Published online by Cambridge University Press: 27 September 2013
It is the aim of this note to publish, as soon as possible after its discovery, a single kernos found in the Laureion. The significance of the piece is that it is another example of an uncommon type of pot recently studied and thought to be in effect confined, in Greece, to Eleusis and Athens— apart from one lone stray also found somewhere in that same Laureion district. A further interest is that both Laureion kernoi came from mining sites, but whereas the first was a surface find from a slag heap, the new kernos was found in the course of excavations, in a closed archaeological context.
1 I am grateful to the Chairman and Committee of the British School at Athens for permission to publish this note on the Agrileza kernos before the appearance of the detailed archaeological reports, and to the Director of the American School of Classical Studies at Athens for permission to include a notice of the first kernos found from the Laureion, that now kept in the American School collection.
2 I discovered too late the article by Brommer, F. in AA 1980, 544–9Google Scholar entitled ‘Plemochoe’ which proposes a different name for this last plain form of the pot. Brommer discusses previous identifications put forward for the pot form named plemochoe, rejects several, and argues, convincingly I think, that the shape which Pollitt calls the ‘Eleusinian kernos’particularly his ‘plain kernos’, should rather be termed plemochoe (in this, reviving Beule's proposal of 1858); but he accepts that kernos is apt and correct for a pot with attached kotyliskoi. Both Brommer and Pollitt base their identifications largely on verbal descriptions by Athenaeus and others of kernos and plemochoe. For Brommer's view, Athenaeus'explicit association of plemochoe with Eleusinian rites (which accords so well with the mainly ‘Eleusinian’contexts of the archaeological examples under discussion) and his mention of its spinning-top shape seem strong arguments. On the other hand, Pollitt's argument seems mildly perverse: he uses Athenaeus'description of kernoi as ritual vessels with attached cuplets to identify certain globular pots with kotyliskoi as kernoi, then tends to reject some more open dishes with quite practical kotyliskoi (such as those illustrated in his pl. 71) from his class of true ritual kernoi, while extending the name to globular pots with no trace of kotyliskoi at all.

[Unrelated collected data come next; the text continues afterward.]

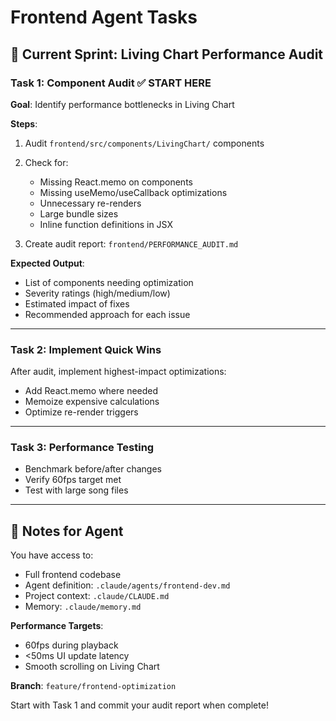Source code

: # Frontend Agent Tasks

## 🎯 Current Sprint: Living Chart Performance Audit

### Task 1: Component Audit ✅ START HERE
**Goal**: Identify performance bottlenecks in Living Chart

**Steps**:
1. Audit `frontend/src/components/LivingChart/` components
2. Check for:
   - Missing React.memo on components
   - Missing useMemo/useCallback optimizations
   - Unnecessary re-renders
   - Large bundle sizes
   - Inline function definitions in JSX

3. Create audit report: `frontend/PERFORMANCE_AUDIT.md`

**Expected Output**:
- List of components needing optimization
- Severity ratings (high/medium/low)
- Estimated impact of fixes
- Recommended approach for each issue

---

### Task 2: Implement Quick Wins
After audit, implement highest-impact optimizations:
- Add React.memo where needed
- Memoize expensive calculations
- Optimize re-render triggers

---

### Task 3: Performance Testing
- Benchmark before/after changes
- Verify 60fps target met
- Test with large song files

---

## 📝 Notes for Agent

You have access to:
- Full frontend codebase
- Agent definition: `.claude/agents/frontend-dev.md`
- Project context: `.claude/CLAUDE.md`
- Memory: `.claude/memory.md`

**Performance Targets**:
- 60fps during playback
- <50ms UI update latency
- Smooth scrolling on Living Chart

**Branch**: `feature/frontend-optimization`

Start with Task 1 and commit your audit report when complete!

This is not the place to argue the point fully, but I am inclined to think that the basic simple globular pot is Aplemochoe and that what we have in the form with attached kotyliskoi, whether of utilizable or of rudimentary or even token size, is really a hybrid between plain plemochoe and a kernos, developed within the localized Eleusinian cult of Attica and perhaps within a limited period of time also; the term kernos might certainly cover these, just as it would those more open dishes which Pollitt rejects. As kernoi and plemochoai were both ritual vessels, it would not be so surprising if a hybrid form had been developed. As for terms, ancient usage itself was probably not exact or uniform (Athenaeus mentions in passing that some called the plemochoe itself a kotyliskos). Nor are ancient descriptions themselves necessarily first-hand or complete (neither Athenaeus nor any other author cited mentions those leafy sprigs shown in representations of the pot, springs perhaps fixed in the holes in the flange of the pot, whereas modern commentators have made much play with these).

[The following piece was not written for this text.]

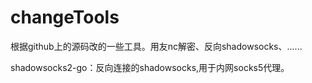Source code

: # changeTools
根据github上的源码改的一些工具。用友nc解密、反向shadowsocks、......

shadowsocks2-go：反向连接的shadowsocks,用于内网socks5代理。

Though inclined to accept Brommer's identification of Pollitt's ‘plain kernos’ as basically a plemochoe, here (at the expense of appearing mildly perverse myself) I have retained the use of ‘kernos’ in the title and body of this article so as not to lose the thread of connection between the pots described as ‘Eleusinian kernoi’ from Eleusis, the Athenian Agora, and the Laureion and the new example of the shape from Agrileza now published. Here it is the form, not the name of the vessel that is important.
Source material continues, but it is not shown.